GOAL OF THE EXERCISE:
Between the line containing "- Use Azure Key" and the line containing "- Right-size virtual" lies a run of lines; give that run again exactly, with both of those lines, and nothing else from the entries below.

DATASET RECORDS:
● ● ● ● ● ● ●

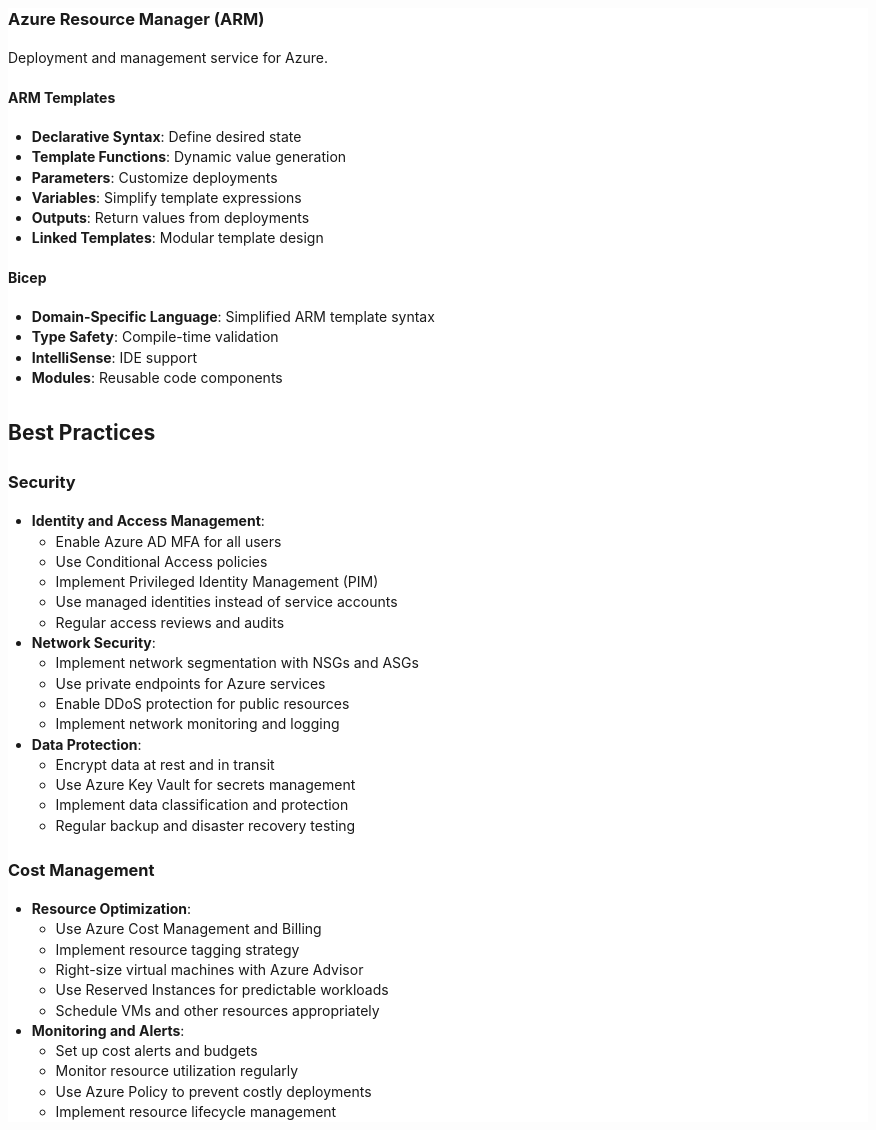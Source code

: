 ### Azure Resource Manager (ARM)
Deployment and management service for Azure.

#### ARM Templates
- **Declarative Syntax**: Define desired state
- **Template Functions**: Dynamic value generation
- **Parameters**: Customize deployments
- **Variables**: Simplify template expressions
- **Outputs**: Return values from deployments
- **Linked Templates**: Modular template design

#### Bicep
- **Domain-Specific Language**: Simplified ARM template syntax
- **Type Safety**: Compile-time validation
- **IntelliSense**: IDE support
- **Modules**: Reusable code components

## Best Practices

### Security
- **Identity and Access Management**:
  - Enable Azure AD MFA for all users
  - Use Conditional Access policies
  - Implement Privileged Identity Management (PIM)
  - Use managed identities instead of service accounts
  - Regular access reviews and audits
- **Network Security**:
  - Implement network segmentation with NSGs and ASGs
  - Use private endpoints for Azure services
  - Enable DDoS protection for public resources
  - Implement network monitoring and logging
- **Data Protection**:
  - Encrypt data at rest and in transit
  - Use Azure Key Vault for secrets management
  - Implement data classification and protection
  - Regular backup and disaster recovery testing

### Cost Management
- **Resource Optimization**:
  - Use Azure Cost Management and Billing
  - Implement resource tagging strategy
  - Right-size virtual machines with Azure Advisor
  - Use Reserved Instances for predictable workloads
  - Schedule VMs and other resources appropriately
- **Monitoring and Alerts**:
  - Set up cost alerts and budgets
  - Monitor resource utilization regularly
  - Use Azure Policy to prevent costly deployments
  - Implement resource lifecycle management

● ● ● ● ● ● ●

EXERCISE ANSWER:
  - Use Azure Key Vault for secrets management
  - Implement data classification and protection
  - Regular backup and disaster recovery testing

### Cost Management
- **Resource Optimization**:
  - Use Azure Cost Management and Billing
  - Implement resource tagging strategy
  - Right-size virtual machines with Azure Advisor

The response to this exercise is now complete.